Julie Christensen, postdoc, Rigshospitalet Glostrup.
“The most cited model for sleep regulation is that we have two on/off buttons: you are either awake, or asleep—and sleep can be REM or non-REM. In principle, wakefulness and REM can never occur at the same time, as there is normally a 90-minute interval between sleep and REM,” says Julie Christensen.
“In REM sleep, you are normally paralyzed from the brainstem down, rendering you immobile—REM sleep is the time when the brain is completely free to clean up and rid itself of toxins, and the body should normally not respond physically to dreams. However, the mechanism is defective in people suffering from IRBD, and this defect can be an early marker for Parkinson’s disease.”

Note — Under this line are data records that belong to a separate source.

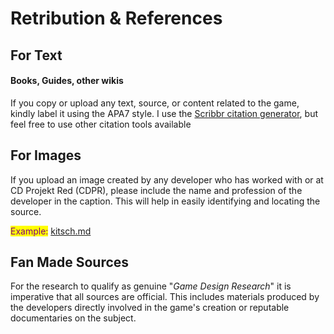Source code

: # Retribution & References

## For Text

#### Books, Guides, other wikis

If you copy or upload any text, source, or content related to the game, kindly label it using the APA7 style. I use the [Scribbr citation generator](https://www.scribbr.com/citation/generator/),  but feel free to use other citation tools available

## For Images

If you upload an image created by any developer who has worked with or at CD Projekt Red (CDPR), please include the name and profession of the developer in the caption. This will help in easily identifying and locating the source.

<mark style="color:purple;">Example:</mark> [kitsch.md](../cyberpunk-design-resources/style/kitsch.md "mention")

## Fan Made Sources

For the research to qualify as genuine "_Game Design Research_" it is imperative that all sources are official. This includes materials produced by the developers directly involved in the game's creation or reputable documentaries on the subject.
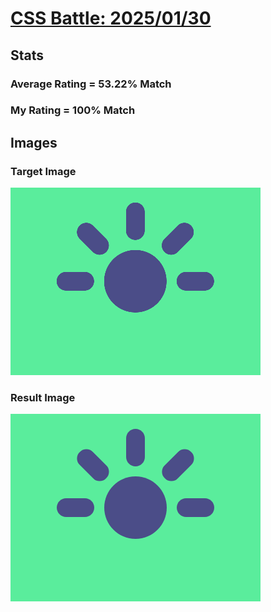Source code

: # [CSS Battle: 2025/01/30](https://cssbattle.dev/play/uUo13cMDS9qDCdCycKSd)

## Stats

### Average Rating = 53.22% Match

### My Rating = 100% Match

## Images

### Target Image

![](./images/target.png)

### Result Image

![](./images/result.png)

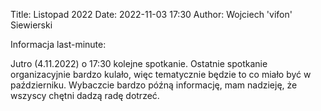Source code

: Title: Listopad 2022
Date: 2022-11-03 17:30
Author: Wojciech 'vifon' Siewierski

Informacja last-minute:

Jutro (4.11.2022) o 17:30 kolejne spotkanie.  Ostatnie spotkanie
organizacyjnie bardzo kulało, więc tematycznie będzie to co miało być
w październiku.  Wybaczcie bardzo późną informację, mam nadzieję, że
wszyscy chętni dadzą radę dotrzeć.
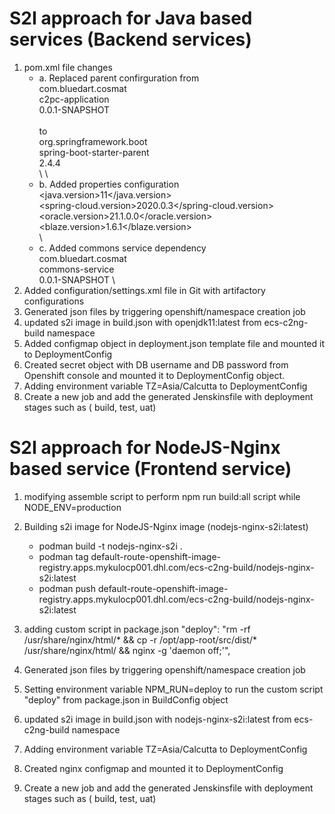 # S2I approach for Java based services (Backend services)
1. pom.xml file changes
   - a. Replaced parent confirguration from
    <parent>\
        <groupId>com.bluedart.cosmat</groupId> \
        <artifactId>c2pc-application</artifactId> \
        <version>0.0.1-SNAPSHOT</version> \
    </parent>\
    to 
    <parent>\
        <groupId>org.springframework.boot</groupId> \
        <artifactId>spring-boot-starter-parent</artifactId> \
        <version>2.4.4</version> \
        <relativePath /> \ 
    </parent>\
   - b.  Added properties configuration
    <properties>\
        <java.version>11</java.version>\
        <spring-cloud.version>2020.0.3</spring-cloud.version>\
        <oracle.version>21.1.0.0</oracle.version>\
        <blaze.version>1.6.1</blaze.version>\
    </properties>\
   - c.  Added commons service dependency
    <dependency>\
        <groupId>com.bluedart.cosmat</groupId> \
        <artifactId>commons-service</artifactId> \
        <version>0.0.1-SNAPSHOT</version> \
    </dependency>
2.  Added configuration/settings.xml file in Git with artifactory configurations
3.  Generated json files by triggering openshift/namespace creation job
4. updated s2i image in build.json with openjdk11:latest from ecs-c2ng-build namespace
5. Added configmap object in deployment.json template file and mounted it to DeploymentConfig 
6. Created secret object with DB username and DB password from Openshift console  and mounted it to DeploymentConfig object.
7. Adding environment variable TZ=Asia/Calcutta to DeploymentConfig
8. Create a new job and add the generated Jenskinsfile with deployment stages such as ( build, test, uat)

# S2I approach for NodeJS-Nginx based service (Frontend service)
1. modifying assemble script to perform npm run build:all script while NODE_ENV=production
2. Building s2i image for NodeJS-Nginx image (nodejs-nginx-s2i:latest)
   - podman build -t nodejs-nginx-s2i .
   - podman tag  <image-id> default-route-openshift-image-registry.apps.mykulocp001.dhl.com/ecs-c2ng-build/nodejs-nginx-s2i:latest
   -	podman push default-route-openshift-image-registry.apps.mykulocp001.dhl.com/ecs-c2ng-build/nodejs-nginx-s2i:latest

3. adding custom script in package.json 
"deploy": "rm -rf /usr/share/nginx/html/* && cp -r /opt/app-root/src/dist/* /usr/share/nginx/html/ && nginx -g 'daemon off;'",
4. Generated json files by triggering openshift/namespace creation job
5. Setting environment variable NPM_RUN=deploy to run the custom script "deploy" from package.json in BuildConfig object
6. updated s2i image in build.json with nodejs-nginx-s2i:latest from ecs-c2ng-build namespace
7. Adding environment variable TZ=Asia/Calcutta to DeploymentConfig 
8. Created nginx configmap and mounted it to DeploymentConfig
9. Create a new job and add the generated Jenskinsfile with deployment stages such as ( build, test, uat)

“We therefore examine a host of these colour plots to find a marker which can diagnose the IRBD patients—e.g. a weakening of orange dominance or two colours occurring simultaneously. While we have also succeeded in identifying a high risk group, a normal group, and people suffering from a different condition than Parkinson’s disease, we have not yet found an unequivocally clear pattern—partly because the control group is not completely homogeneous. And to be absolutely sure we must, of course, monitor the patients over an extended period of time.”
The ultimate goal is for automatic sleep pattern detection to gradually provide doctors with a precise picture of which parts of the brain that have been destroyed, thus enabling the pharmaceutical industry to work towards developing a medicine that can inhibit degradation—or, at best, stop it.

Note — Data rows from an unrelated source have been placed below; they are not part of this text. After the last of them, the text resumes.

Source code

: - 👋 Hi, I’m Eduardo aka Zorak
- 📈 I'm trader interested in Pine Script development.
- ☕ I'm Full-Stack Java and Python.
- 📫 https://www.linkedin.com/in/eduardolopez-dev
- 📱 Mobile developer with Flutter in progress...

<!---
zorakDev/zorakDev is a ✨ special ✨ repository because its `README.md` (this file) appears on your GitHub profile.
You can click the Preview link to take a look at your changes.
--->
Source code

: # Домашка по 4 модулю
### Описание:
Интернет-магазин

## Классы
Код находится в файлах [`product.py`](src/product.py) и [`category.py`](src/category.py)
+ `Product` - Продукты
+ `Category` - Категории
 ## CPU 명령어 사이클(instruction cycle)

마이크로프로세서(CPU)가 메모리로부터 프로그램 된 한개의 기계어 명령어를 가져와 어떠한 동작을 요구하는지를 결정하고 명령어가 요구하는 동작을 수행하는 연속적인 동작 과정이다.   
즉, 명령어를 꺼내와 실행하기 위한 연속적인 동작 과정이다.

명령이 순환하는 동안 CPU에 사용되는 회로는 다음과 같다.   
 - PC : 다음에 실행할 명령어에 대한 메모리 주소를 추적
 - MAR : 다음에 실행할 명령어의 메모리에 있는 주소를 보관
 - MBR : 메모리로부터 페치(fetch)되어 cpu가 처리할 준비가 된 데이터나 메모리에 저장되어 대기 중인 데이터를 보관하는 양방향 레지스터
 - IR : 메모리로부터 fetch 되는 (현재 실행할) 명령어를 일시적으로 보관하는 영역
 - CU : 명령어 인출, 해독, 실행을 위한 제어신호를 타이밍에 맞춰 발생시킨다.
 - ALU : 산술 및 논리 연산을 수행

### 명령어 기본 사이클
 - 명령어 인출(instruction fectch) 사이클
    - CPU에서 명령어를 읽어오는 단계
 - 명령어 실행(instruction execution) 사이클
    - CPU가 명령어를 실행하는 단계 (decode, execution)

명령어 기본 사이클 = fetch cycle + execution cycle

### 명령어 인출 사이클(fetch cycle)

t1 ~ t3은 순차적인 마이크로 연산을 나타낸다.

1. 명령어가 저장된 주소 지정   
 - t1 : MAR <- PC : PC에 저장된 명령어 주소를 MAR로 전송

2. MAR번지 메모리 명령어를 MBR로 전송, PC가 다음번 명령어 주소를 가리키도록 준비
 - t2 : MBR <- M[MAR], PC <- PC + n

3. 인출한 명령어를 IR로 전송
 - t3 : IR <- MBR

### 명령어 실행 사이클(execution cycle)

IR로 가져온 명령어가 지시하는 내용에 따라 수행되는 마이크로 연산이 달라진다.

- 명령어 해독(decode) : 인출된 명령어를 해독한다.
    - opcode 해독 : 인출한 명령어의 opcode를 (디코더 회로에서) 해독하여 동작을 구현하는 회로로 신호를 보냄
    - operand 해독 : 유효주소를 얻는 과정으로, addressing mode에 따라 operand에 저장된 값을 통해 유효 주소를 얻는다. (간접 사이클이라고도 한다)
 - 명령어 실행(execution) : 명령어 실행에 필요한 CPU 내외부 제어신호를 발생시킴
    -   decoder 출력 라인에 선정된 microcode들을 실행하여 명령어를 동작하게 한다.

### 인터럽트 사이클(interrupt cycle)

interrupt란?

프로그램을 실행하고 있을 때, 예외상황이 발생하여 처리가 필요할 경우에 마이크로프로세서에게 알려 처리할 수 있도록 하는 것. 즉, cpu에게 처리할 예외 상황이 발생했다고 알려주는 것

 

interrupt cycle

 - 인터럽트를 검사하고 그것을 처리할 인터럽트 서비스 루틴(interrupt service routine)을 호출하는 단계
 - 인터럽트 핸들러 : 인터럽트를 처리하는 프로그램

International collaboration
The sleep centre at Glostrup examines about six patients a day, and similar studies are ongoing at several other locations in Denmark. However, in relation to the global population, data are somewhat scarce so it is very important for the researchers to cooperate with similar centres in Europe and the USA.
Helge Sørensen and Poul Jennum thus maintain a permanent research collaboration with Stanford University, where the first and biggest sleep centre in the world is located. And every year, several of their PhD and MSc students are stationed in Denmark.
Julie Christensen, who has also spent part of her studies at Stanford, elaborates:
“At the Danish Centre for Sleep Medicine, we have a total of seven engineers with a high degree of expertise in signal processing, which is quite unique. At the Californian sleep centre, they have, of course, far more data, which we can draw on. But together with DTU Electrical Engineering, we also cover a gap area for them, as they lack medical engineers for precisely the form of signal processing that we are engaged in here. In the USA, the standards are a little different than our own, but that’s a good thing because hopefully we should be able to arrive at the same clear-cut diagnosis whether you are being examined in Denmark or California.”